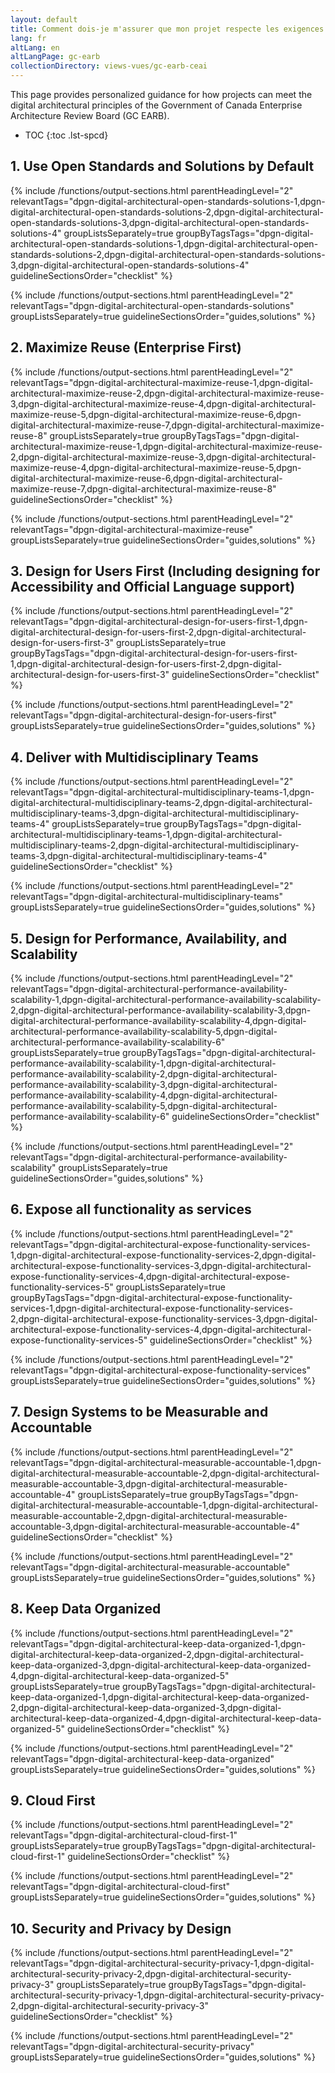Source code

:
 ```yaml
---
layout: default
title: Comment dois-je m'assurer que mon projet respecte les exigences du CAEI GC? (ébauche)
lang: fr
altLang: en
altLangPage: gc-earb
collectionDirectory: views-vues/gc-earb-ceai
---
```


This page provides personalized guidance for how projects can meet the digital architectural principles of the Government of Canada Enterprise Architecture Review Board (GC EARB).

<!-- markdownlint-disable MD032 -->
- TOC
{:toc .lst-spcd}
<!-- markdownlint-enable MD032 -->

<section>

## 1. Use Open Standards and Solutions by Default

{% include /functions/output-sections.html parentHeadingLevel="2" relevantTags="dpgn-digital-architectural-open-standards-solutions-1,dpgn-digital-architectural-open-standards-solutions-2,dpgn-digital-architectural-open-standards-solutions-3,dpgn-digital-architectural-open-standards-solutions-4" groupListsSeparately=true groupByTagsTags="dpgn-digital-architectural-open-standards-solutions-1,dpgn-digital-architectural-open-standards-solutions-2,dpgn-digital-architectural-open-standards-solutions-3,dpgn-digital-architectural-open-standards-solutions-4" guidelineSectionsOrder="checklist" %}

{% include /functions/output-sections.html parentHeadingLevel="2" relevantTags="dpgn-digital-architectural-open-standards-solutions" groupListsSeparately=true guidelineSectionsOrder="guides,solutions" %}

</section>

<section>

## 2. Maximize Reuse (Enterprise First)

{% include /functions/output-sections.html parentHeadingLevel="2" relevantTags="dpgn-digital-architectural-maximize-reuse-1,dpgn-digital-architectural-maximize-reuse-2,dpgn-digital-architectural-maximize-reuse-3,dpgn-digital-architectural-maximize-reuse-4,dpgn-digital-architectural-maximize-reuse-5,dpgn-digital-architectural-maximize-reuse-6,dpgn-digital-architectural-maximize-reuse-7,dpgn-digital-architectural-maximize-reuse-8" groupListsSeparately=true groupByTagsTags="dpgn-digital-architectural-maximize-reuse-1,dpgn-digital-architectural-maximize-reuse-2,dpgn-digital-architectural-maximize-reuse-3,dpgn-digital-architectural-maximize-reuse-4,dpgn-digital-architectural-maximize-reuse-5,dpgn-digital-architectural-maximize-reuse-6,dpgn-digital-architectural-maximize-reuse-7,dpgn-digital-architectural-maximize-reuse-8" guidelineSectionsOrder="checklist" %}

{% include /functions/output-sections.html parentHeadingLevel="2" relevantTags="dpgn-digital-architectural-maximize-reuse" groupListsSeparately=true guidelineSectionsOrder="guides,solutions" %}

</section>

<section>

## 3. Design for Users First (Including designing for Accessibility and Official Language support)

{% include /functions/output-sections.html parentHeadingLevel="2" relevantTags="dpgn-digital-architectural-design-for-users-first-1,dpgn-digital-architectural-design-for-users-first-2,dpgn-digital-architectural-design-for-users-first-3" groupListsSeparately=true groupByTagsTags="dpgn-digital-architectural-design-for-users-first-1,dpgn-digital-architectural-design-for-users-first-2,dpgn-digital-architectural-design-for-users-first-3" guidelineSectionsOrder="checklist" %}

{% include /functions/output-sections.html parentHeadingLevel="2" relevantTags="dpgn-digital-architectural-design-for-users-first" groupListsSeparately=true guidelineSectionsOrder="guides,solutions" %}

</section>

<section>

## 4. Deliver with Multidisciplinary Teams

{% include /functions/output-sections.html parentHeadingLevel="2" relevantTags="dpgn-digital-architectural-multidisciplinary-teams-1,dpgn-digital-architectural-multidisciplinary-teams-2,dpgn-digital-architectural-multidisciplinary-teams-3,dpgn-digital-architectural-multidisciplinary-teams-4" groupListsSeparately=true groupByTagsTags="dpgn-digital-architectural-multidisciplinary-teams-1,dpgn-digital-architectural-multidisciplinary-teams-2,dpgn-digital-architectural-multidisciplinary-teams-3,dpgn-digital-architectural-multidisciplinary-teams-4" guidelineSectionsOrder="checklist" %}

{% include /functions/output-sections.html parentHeadingLevel="2" relevantTags="dpgn-digital-architectural-multidisciplinary-teams" groupListsSeparately=true guidelineSectionsOrder="guides,solutions" %}

</section>

<section>

## 5. Design for Performance, Availability, and Scalability

{% include /functions/output-sections.html parentHeadingLevel="2" relevantTags="dpgn-digital-architectural-performance-availability-scalability-1,dpgn-digital-architectural-performance-availability-scalability-2,dpgn-digital-architectural-performance-availability-scalability-3,dpgn-digital-architectural-performance-availability-scalability-4,dpgn-digital-architectural-performance-availability-scalability-5,dpgn-digital-architectural-performance-availability-scalability-6" groupListsSeparately=true groupByTagsTags="dpgn-digital-architectural-performance-availability-scalability-1,dpgn-digital-architectural-performance-availability-scalability-2,dpgn-digital-architectural-performance-availability-scalability-3,dpgn-digital-architectural-performance-availability-scalability-4,dpgn-digital-architectural-performance-availability-scalability-5,dpgn-digital-architectural-performance-availability-scalability-6" guidelineSectionsOrder="checklist" %}

{% include /functions/output-sections.html parentHeadingLevel="2" relevantTags="dpgn-digital-architectural-performance-availability-scalability" groupListsSeparately=true guidelineSectionsOrder="guides,solutions" %}

</section>

<section>

## 6. Expose all functionality as services

{% include /functions/output-sections.html parentHeadingLevel="2" relevantTags="dpgn-digital-architectural-expose-functionality-services-1,dpgn-digital-architectural-expose-functionality-services-2,dpgn-digital-architectural-expose-functionality-services-3,dpgn-digital-architectural-expose-functionality-services-4,dpgn-digital-architectural-expose-functionality-services-5" groupListsSeparately=true groupByTagsTags="dpgn-digital-architectural-expose-functionality-services-1,dpgn-digital-architectural-expose-functionality-services-2,dpgn-digital-architectural-expose-functionality-services-3,dpgn-digital-architectural-expose-functionality-services-4,dpgn-digital-architectural-expose-functionality-services-5" guidelineSectionsOrder="checklist" %}

{% include /functions/output-sections.html parentHeadingLevel="2" relevantTags="dpgn-digital-architectural-expose-functionality-services" groupListsSeparately=true guidelineSectionsOrder="guides,solutions" %}

</section>

<section>

## 7. Design Systems to be Measurable and Accountable

{% include /functions/output-sections.html parentHeadingLevel="2" relevantTags="dpgn-digital-architectural-measurable-accountable-1,dpgn-digital-architectural-measurable-accountable-2,dpgn-digital-architectural-measurable-accountable-3,dpgn-digital-architectural-measurable-accountable-4" groupListsSeparately=true groupByTagsTags="dpgn-digital-architectural-measurable-accountable-1,dpgn-digital-architectural-measurable-accountable-2,dpgn-digital-architectural-measurable-accountable-3,dpgn-digital-architectural-measurable-accountable-4" guidelineSectionsOrder="checklist" %}

{% include /functions/output-sections.html parentHeadingLevel="2" relevantTags="dpgn-digital-architectural-measurable-accountable" groupListsSeparately=true guidelineSectionsOrder="guides,solutions" %}

</section>

<section>

## 8. Keep Data Organized

{% include /functions/output-sections.html parentHeadingLevel="2" relevantTags="dpgn-digital-architectural-keep-data-organized-1,dpgn-digital-architectural-keep-data-organized-2,dpgn-digital-architectural-keep-data-organized-3,dpgn-digital-architectural-keep-data-organized-4,dpgn-digital-architectural-keep-data-organized-5" groupListsSeparately=true groupByTagsTags="dpgn-digital-architectural-keep-data-organized-1,dpgn-digital-architectural-keep-data-organized-2,dpgn-digital-architectural-keep-data-organized-3,dpgn-digital-architectural-keep-data-organized-4,dpgn-digital-architectural-keep-data-organized-5" guidelineSectionsOrder="checklist" %}

{% include /functions/output-sections.html parentHeadingLevel="2" relevantTags="dpgn-digital-architectural-keep-data-organized" groupListsSeparately=true guidelineSectionsOrder="guides,solutions" %}

</section>

<section>

## 9. Cloud First

{% include /functions/output-sections.html parentHeadingLevel="2" relevantTags="dpgn-digital-architectural-cloud-first-1" groupListsSeparately=true groupByTagsTags="dpgn-digital-architectural-cloud-first-1" guidelineSectionsOrder="checklist" %}

{% include /functions/output-sections.html parentHeadingLevel="2" relevantTags="dpgn-digital-architectural-cloud-first" groupListsSeparately=true guidelineSectionsOrder="guides,solutions" %}

</section>

<section>

## 10. Security and Privacy by Design

{% include /functions/output-sections.html parentHeadingLevel="2" relevantTags="dpgn-digital-architectural-security-privacy-1,dpgn-digital-architectural-security-privacy-2,dpgn-digital-architectural-security-privacy-3" groupListsSeparately=true groupByTagsTags="dpgn-digital-architectural-security-privacy-1,dpgn-digital-architectural-security-privacy-2,dpgn-digital-architectural-security-privacy-3" guidelineSectionsOrder="checklist" %}

{% include /functions/output-sections.html parentHeadingLevel="2" relevantTags="dpgn-digital-architectural-security-privacy" groupListsSeparately=true guidelineSectionsOrder="guides,solutions" %}

</section>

What is needed:
Within the material above, transcribe exactly the lines that run from the line holding "## 7. Design" through the line holding "## 9. Cloud First".

Solution:
## 7. Design Systems to be Measurable and Accountable

{% include /functions/output-sections.html parentHeadingLevel="2" relevantTags="dpgn-digital-architectural-measurable-accountable-1,dpgn-digital-architectural-measurable-accountable-2,dpgn-digital-architectural-measurable-accountable-3,dpgn-digital-architectural-measurable-accountable-4" groupListsSeparately=true groupByTagsTags="dpgn-digital-architectural-measurable-accountable-1,dpgn-digital-architectural-measurable-accountable-2,dpgn-digital-architectural-measurable-accountable-3,dpgn-digital-architectural-measurable-accountable-4" guidelineSectionsOrder="checklist" %}

{% include /functions/output-sections.html parentHeadingLevel="2" relevantTags="dpgn-digital-architectural-measurable-accountable" groupListsSeparately=true guidelineSectionsOrder="guides,solutions" %}

</section>

<section>

## 8. Keep Data Organized

{% include /functions/output-sections.html parentHeadingLevel="2" relevantTags="dpgn-digital-architectural-keep-data-organized-1,dpgn-digital-architectural-keep-data-organized-2,dpgn-digital-architectural-keep-data-organized-3,dpgn-digital-architectural-keep-data-organized-4,dpgn-digital-architectural-keep-data-organized-5" groupListsSeparately=true groupByTagsTags="dpgn-digital-architectural-keep-data-organized-1,dpgn-digital-architectural-keep-data-organized-2,dpgn-digital-architectural-keep-data-organized-3,dpgn-digital-architectural-keep-data-organized-4,dpgn-digital-architectural-keep-data-organized-5" guidelineSectionsOrder="checklist" %}

{% include /functions/output-sections.html parentHeadingLevel="2" relevantTags="dpgn-digital-architectural-keep-data-organized" groupListsSeparately=true guidelineSectionsOrder="guides,solutions" %}

</section>

<section>

## 9. Cloud First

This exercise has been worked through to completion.